Saved data entries
-- Opening Marker --
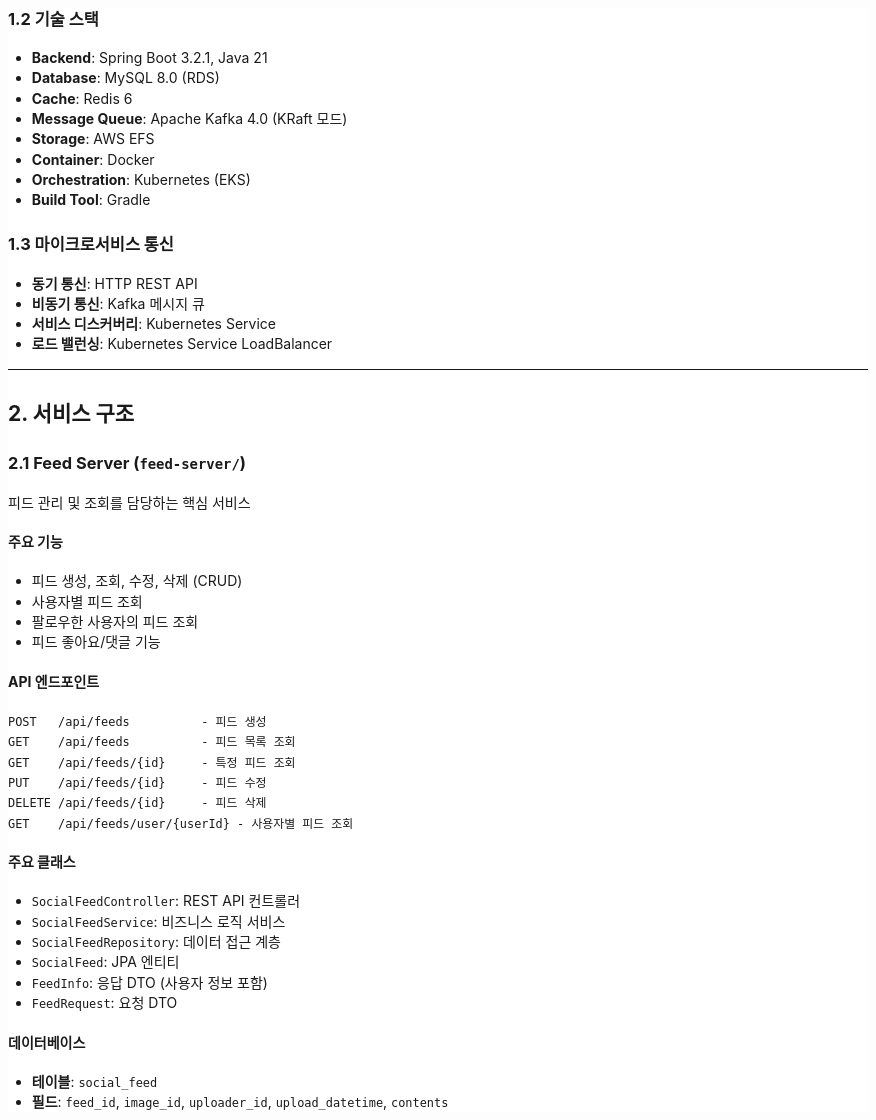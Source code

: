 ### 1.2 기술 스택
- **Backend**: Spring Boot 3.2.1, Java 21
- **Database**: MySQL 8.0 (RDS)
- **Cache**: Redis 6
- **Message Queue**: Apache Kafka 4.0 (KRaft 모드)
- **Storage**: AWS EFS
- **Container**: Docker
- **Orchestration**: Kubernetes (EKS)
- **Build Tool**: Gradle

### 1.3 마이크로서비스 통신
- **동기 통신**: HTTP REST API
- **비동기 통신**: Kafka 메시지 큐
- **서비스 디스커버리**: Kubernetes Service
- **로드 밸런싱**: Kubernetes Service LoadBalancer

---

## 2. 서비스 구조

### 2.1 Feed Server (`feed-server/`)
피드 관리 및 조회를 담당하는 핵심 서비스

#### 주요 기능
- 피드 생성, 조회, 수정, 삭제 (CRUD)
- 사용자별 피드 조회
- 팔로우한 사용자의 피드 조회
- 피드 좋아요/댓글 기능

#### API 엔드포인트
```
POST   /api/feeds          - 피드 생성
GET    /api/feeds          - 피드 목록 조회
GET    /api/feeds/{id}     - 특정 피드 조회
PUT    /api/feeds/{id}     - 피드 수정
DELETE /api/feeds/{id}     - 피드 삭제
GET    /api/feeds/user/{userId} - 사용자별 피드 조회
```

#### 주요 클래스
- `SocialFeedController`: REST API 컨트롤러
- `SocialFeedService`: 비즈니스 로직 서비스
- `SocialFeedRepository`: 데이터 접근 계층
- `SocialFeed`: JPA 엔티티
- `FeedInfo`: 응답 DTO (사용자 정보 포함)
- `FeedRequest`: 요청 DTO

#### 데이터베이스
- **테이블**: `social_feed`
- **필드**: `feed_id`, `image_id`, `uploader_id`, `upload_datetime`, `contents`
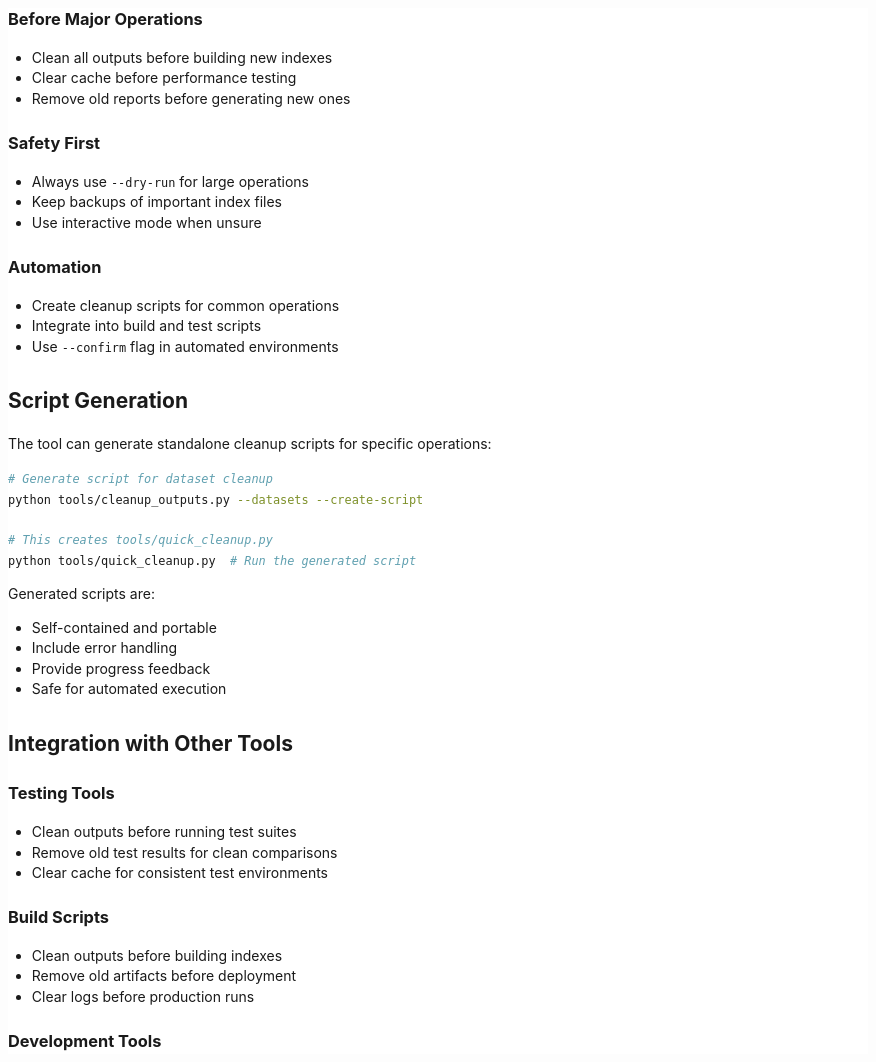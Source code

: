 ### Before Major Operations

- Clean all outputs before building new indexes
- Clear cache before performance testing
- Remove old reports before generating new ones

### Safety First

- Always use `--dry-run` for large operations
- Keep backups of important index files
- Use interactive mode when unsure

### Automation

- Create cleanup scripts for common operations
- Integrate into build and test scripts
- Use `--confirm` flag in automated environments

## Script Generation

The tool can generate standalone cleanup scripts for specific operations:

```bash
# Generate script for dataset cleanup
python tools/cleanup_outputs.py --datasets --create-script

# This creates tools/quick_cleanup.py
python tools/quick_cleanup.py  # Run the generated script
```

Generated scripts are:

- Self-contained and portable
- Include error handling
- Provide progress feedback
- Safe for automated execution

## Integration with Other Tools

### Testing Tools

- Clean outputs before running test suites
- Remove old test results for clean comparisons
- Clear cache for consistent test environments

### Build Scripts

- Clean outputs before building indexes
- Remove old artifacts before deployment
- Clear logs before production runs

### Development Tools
-- Closing Marker --
(WHAT YOU HAVE TO DO): From the entries above, copy out every line where the string "Kubernetes" appears.

(TASK RESULT):
- **Orchestration**: Kubernetes (EKS)
- **서비스 디스커버리**: Kubernetes Service
- **로드 밸런싱**: Kubernetes Service LoadBalancer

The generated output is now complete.